Ramesh Khaytoo was also member, together with other planters who were in LALIT like Paul Duval and Ton Benoit, of the La Ferme Mixed Farming Co-operative. In this advanced co-operative, they created a way of equilibrating the value of manual work done by members against the value of a money contribution (for members who had jobs outside). And for years, they shared their expenses and income. It was perhaps the only genuine agricultural co-operative that Mauritius has known. It could not survive in its advanced form, being just one island in a sea of capitalism, however.

Ramesh also contributed creatively to LALIT electoral campaigning. He and another Bambous Branch member campaigned in No. 14 in a new way: they would take a pile of leaflets and LALIT programs in a bag, plus posters to paste up, a plastic bottle filled with concentrated flour glue and an empty bucket. They would catch a bus down the coast, and stop at villages, borrow water to mix their glue in their bucket, and begin to paste up posters. Soon villagers would crowd around, and it was in this way that they would hold impromptu meetings, and at the close of the meeting, distribute leaflets. All the while, enjoying themselves.

In the village of Bambous, there a countless families that knew that, when they were in difficulties, and, for example, were short of food, Ramesh and his wife, the late Pulo, always had a tin of rice to give away, and a cooked curry to share. Even when Ram and I would be late in getting home on our motorbike, our dog at the time, Mazor, knew that if he got hungry, all he had to do, was go up to Ramesh’s house, push open the front door with his paw, and go and scratch on his bedcovers. Then Ramesh would give him food, all the while talking to him. “Bann la an retar, Mazor? Vini, mo garson.”

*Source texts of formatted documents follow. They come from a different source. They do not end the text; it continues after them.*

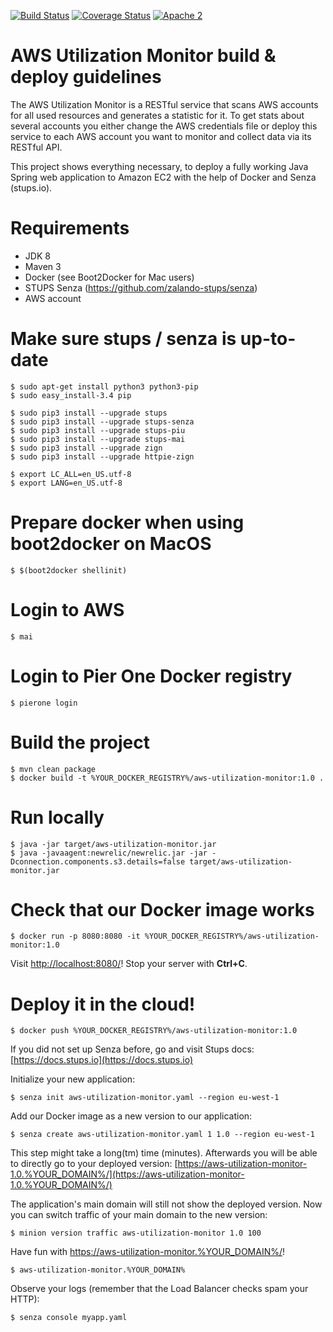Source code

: [![Build Status](https://travis-ci.org/zalando/aws-utilization-monitor.svg?branch=master)](https://travis-ci.org/zalando/aws-utilization-monitor)
[![Coverage Status](https://coveralls.io/repos/zalando/aws-utilization-monitor/badge.svg?branch=master)](https://coveralls.io/r/zalando/aws-utilization-monitor?branch=master)
[![Apache 2](http://img.shields.io/badge/license-Apache%202-blue.svg)](http://www.apache.org/licenses/LICENSE-2.0)

# AWS Utilization Monitor build & deploy guidelines

The AWS Utilization Monitor is a RESTful service that scans AWS accounts for all used resources and generates a statistic for it. To get stats about several accounts you either change the AWS credentials file or deploy this service to each AWS account you want to monitor and collect data via its RESTful API.

This project shows everything necessary, to deploy a fully working Java Spring web application to Amazon EC2 with the help of Docker and Senza (stups.io).

# Requirements

* JDK 8
* Maven 3
* Docker (see Boot2Docker for Mac users)
* STUPS Senza (https://github.com/zalando-stups/senza)
* AWS account 

# Make sure stups / senza is up-to-date

    $ sudo apt-get install python3 python3-pip
    $ sudo easy_install-3.4 pip

    $ sudo pip3 install --upgrade stups
    $ sudo pip3 install --upgrade stups-senza
    $ sudo pip3 install --upgrade stups-piu
    $ sudo pip3 install --upgrade stups-mai
    $ sudo pip3 install --upgrade zign
    $ sudo pip3 install --upgrade httpie-zign

    $ export LC_ALL=en_US.utf-8
    $ export LANG=en_US.utf-8
    
# Prepare docker when using boot2docker on MacOS

    $ $(boot2docker shellinit)    
    
# Login to AWS
    
    $ mai

# Login to Pier One Docker registry

    $ pierone login

# Build the project

    $ mvn clean package
    $ docker build -t %YOUR_DOCKER_REGISTRY%/aws-utilization-monitor:1.0 .
    
# Run locally

    $ java -jar target/aws-utilization-monitor.jar
    $ java -javaagent:newrelic/newrelic.jar -jar -Dconnection.components.s3.details=false target/aws-utilization-monitor.jar
    
# Check that our Docker image works

    $ docker run -p 8080:8080 -it %YOUR_DOCKER_REGISTRY%/aws-utilization-monitor:1.0

Visit [http://localhost:8080/](http://localhost:8080/)! Stop your server with **Ctrl+C**.

# Deploy it in the cloud!

    $ docker push %YOUR_DOCKER_REGISTRY%/aws-utilization-monitor:1.0

If you did not set up Senza before, go and visit Stups docs:
[https://docs.stups.io](https://docs.stups.io)

Initialize your new application:

    $ senza init aws-utilization-monitor.yaml --region eu-west-1

Add our Docker image as a new version to our application:

    $ senza create aws-utilization-monitor.yaml 1 1.0 --region eu-west-1

This step might take a long(tm) time (minutes). Afterwards you will be able to directly go to your deployed version:
[https://aws-utilization-monitor-1.0.%YOUR_DOMAIN%/](https://aws-utilization-monitor-1.0.%YOUR_DOMAIN%/)

The application's main domain will still not show the deployed version. Now you can switch traffic of your main domain
to the new version:

    $ minion version traffic aws-utilization-monitor 1.0 100

Have fun with [https://aws-utilization-monitor.%YOUR_DOMAIN%/](https://aws-utilization-monitor.%YOUR_DOMAIN%/)!

    $ aws-utilization-monitor.%YOUR_DOMAIN%
    
Observe your logs (remember that the Load Balancer checks spam your HTTP):

    $ senza console myapp.yaml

So, when Ramesh Khaytoo has recently passed away, it is a moment to pay homage to a labourer who has made a huge contribution to the struggle for socialism. The fact that newspaper readers may not know Ramesh Khaytoo does not mean that his contribution does not already have a place in the collective memory. It does have. It is here. He has left his mark. Li finn kit enn tras. When the play, Tras, was first performed it went all over the country. To Port Louis in 4-5 different halls, Curepipe L’Hotel de Ville, and to villages all over: Surinam, Bambous, Black River, Pamplemousses, Mahebourg. So, Ramesh, when you think about it, is a well-known person. His mark has been made on Mauritian society as a whole. He is not as “unsung” a hero as all that.

So much confidence did workers and the very poor have in him, that he became the bridge between the exporters of luxury spice, wild red peppercorns (lagrin ruz or dipwav maron) and the gatherers of the peppercorns in the underclasses. This role, as a kind of middle-man blunted Ramesh’s very sharp class consciousness for a time. And during another period, he had an alcohol problem, which he got over, becoming a teetotaler. The past 10 or so years, he has not been in the best of health, but has continued to be active in LALIT until May Day 2012, and he was a regularly subscriber to Revi LALIT. The untimely death of his life-partner, Pulo, also affected him deeply.

LALIT expresses its deep condolences to all six of his children – Juna, Rishi, Gag, Fiya, Devina and Lolol – and to all his family and friends.